O autor convida os fiéis a confiar na posse dos bens futuros, anunciados por Deus, mas invisíveis agora. A nossa caminhada nesta terra está marcada pela finitude, pelas nossas limitações, pelo nosso pecado; mas isso não pode fazer-nos desanimar e desistir: viver de fé é apontar para a vida plena que Deus nos prometeu e caminhar ao seu encontro. É esta esperança que nos anima e que marca a nossa caminhada, sobretudo nos momentos mais difíceis, em que tudo parece desmoronar-se e as coisas deixam de fazer sentido.
Portanto, irmãos, estar vigilantes para quando o Senhor passar, assim como o povo de Deus estava vigilante quando o Senhor passou e tirou do Egito. Ao mesmo tempo, é pela fé que deixamos essa realidade se fazer presente em nosso meio. Mesmo a promessa feita a nosso pai na fé Abraão não se realizou de maneira imediata, só no seu devido tempo.
Que escutemos com atenção a palavra de Deus dirigida neste domingo, ao iniciarmos a semana nacional da família, ao rezarmos pelos pais, enquanto pedimos o dom da vigilância e o dom da fé. Não deixemos para amanhã a conversão. Vivamos o hoje, o agora da Graça de Deus, do Cristo que passa, pois o ontem já se foi e não sabemos se o amanhã chegará.
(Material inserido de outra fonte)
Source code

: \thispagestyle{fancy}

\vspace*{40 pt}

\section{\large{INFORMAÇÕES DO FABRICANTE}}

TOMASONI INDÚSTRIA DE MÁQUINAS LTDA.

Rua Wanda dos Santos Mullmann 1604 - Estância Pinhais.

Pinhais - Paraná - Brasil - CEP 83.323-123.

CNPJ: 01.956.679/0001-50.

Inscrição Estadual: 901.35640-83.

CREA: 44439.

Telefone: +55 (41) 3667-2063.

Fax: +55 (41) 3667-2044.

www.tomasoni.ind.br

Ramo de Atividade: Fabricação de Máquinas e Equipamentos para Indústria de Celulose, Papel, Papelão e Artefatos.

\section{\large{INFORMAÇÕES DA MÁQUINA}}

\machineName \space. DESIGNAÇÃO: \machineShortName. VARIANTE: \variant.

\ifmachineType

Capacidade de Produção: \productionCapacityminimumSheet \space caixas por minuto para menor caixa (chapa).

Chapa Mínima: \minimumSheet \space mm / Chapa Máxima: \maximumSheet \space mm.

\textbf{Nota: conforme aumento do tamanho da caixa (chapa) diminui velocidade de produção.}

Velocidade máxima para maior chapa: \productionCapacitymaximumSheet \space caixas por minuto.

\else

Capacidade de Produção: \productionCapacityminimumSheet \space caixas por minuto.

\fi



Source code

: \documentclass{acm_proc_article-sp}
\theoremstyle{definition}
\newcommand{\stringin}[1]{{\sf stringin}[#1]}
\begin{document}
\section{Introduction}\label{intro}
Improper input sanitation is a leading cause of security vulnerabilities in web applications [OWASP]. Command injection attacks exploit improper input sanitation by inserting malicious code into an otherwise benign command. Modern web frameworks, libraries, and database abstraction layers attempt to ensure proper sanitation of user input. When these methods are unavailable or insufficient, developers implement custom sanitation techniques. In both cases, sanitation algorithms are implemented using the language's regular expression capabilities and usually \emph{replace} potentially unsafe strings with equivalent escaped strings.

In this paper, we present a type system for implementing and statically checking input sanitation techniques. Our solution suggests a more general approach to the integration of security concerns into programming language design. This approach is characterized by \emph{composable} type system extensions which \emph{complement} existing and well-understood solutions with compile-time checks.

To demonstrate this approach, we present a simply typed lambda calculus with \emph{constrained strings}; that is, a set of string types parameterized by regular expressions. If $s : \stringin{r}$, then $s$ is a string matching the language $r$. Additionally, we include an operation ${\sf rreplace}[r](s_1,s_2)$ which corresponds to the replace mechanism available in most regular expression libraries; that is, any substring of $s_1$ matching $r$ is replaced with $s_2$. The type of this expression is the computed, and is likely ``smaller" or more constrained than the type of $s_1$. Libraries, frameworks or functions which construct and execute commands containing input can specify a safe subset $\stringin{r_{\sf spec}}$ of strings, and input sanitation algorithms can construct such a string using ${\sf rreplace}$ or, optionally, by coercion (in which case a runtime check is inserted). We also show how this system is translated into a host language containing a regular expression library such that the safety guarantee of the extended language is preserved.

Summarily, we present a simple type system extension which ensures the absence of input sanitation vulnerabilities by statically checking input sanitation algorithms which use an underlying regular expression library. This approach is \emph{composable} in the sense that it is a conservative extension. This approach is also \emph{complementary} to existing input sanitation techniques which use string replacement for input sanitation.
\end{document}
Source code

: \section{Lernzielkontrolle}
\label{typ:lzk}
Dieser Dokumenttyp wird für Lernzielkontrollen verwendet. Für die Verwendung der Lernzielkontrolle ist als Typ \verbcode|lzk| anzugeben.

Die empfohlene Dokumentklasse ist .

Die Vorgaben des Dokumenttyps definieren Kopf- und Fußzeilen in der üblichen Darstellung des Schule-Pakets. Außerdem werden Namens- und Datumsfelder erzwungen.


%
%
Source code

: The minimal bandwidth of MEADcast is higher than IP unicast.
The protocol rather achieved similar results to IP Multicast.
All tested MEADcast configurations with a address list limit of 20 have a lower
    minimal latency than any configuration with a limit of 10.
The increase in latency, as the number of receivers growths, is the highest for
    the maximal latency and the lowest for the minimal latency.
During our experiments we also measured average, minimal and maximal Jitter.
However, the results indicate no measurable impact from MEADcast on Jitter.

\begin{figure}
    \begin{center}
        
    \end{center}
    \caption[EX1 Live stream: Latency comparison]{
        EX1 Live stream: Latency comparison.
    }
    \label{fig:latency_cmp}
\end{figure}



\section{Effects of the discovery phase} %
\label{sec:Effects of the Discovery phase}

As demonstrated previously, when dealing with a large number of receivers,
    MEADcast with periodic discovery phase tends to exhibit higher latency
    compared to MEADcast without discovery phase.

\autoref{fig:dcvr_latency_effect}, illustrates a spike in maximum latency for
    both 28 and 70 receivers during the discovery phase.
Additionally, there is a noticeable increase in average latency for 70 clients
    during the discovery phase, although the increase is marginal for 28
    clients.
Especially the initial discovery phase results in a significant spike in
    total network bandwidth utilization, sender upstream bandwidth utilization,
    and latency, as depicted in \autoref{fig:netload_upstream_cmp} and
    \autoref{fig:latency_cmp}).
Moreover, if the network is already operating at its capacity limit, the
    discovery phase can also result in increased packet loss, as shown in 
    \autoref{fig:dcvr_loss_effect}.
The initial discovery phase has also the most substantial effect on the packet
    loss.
Procuremos fazer o bem e ajudar a quem precisa hoje. O salmo responsorial vem nos lembrar exatamente desta realidade: No Senhor nós esperamos confiantes, porque ele é nosso auxílio e proteção! Sobre nós venha, Senhor, a vossa graça, da mesma forma que em vós nós esperamos! Que saibamos fazer a nossa parte enquanto famílias cristãs, trilhando os caminhos do Senhor e, vivendo a fé, esperar aquilo que ainda não vemos.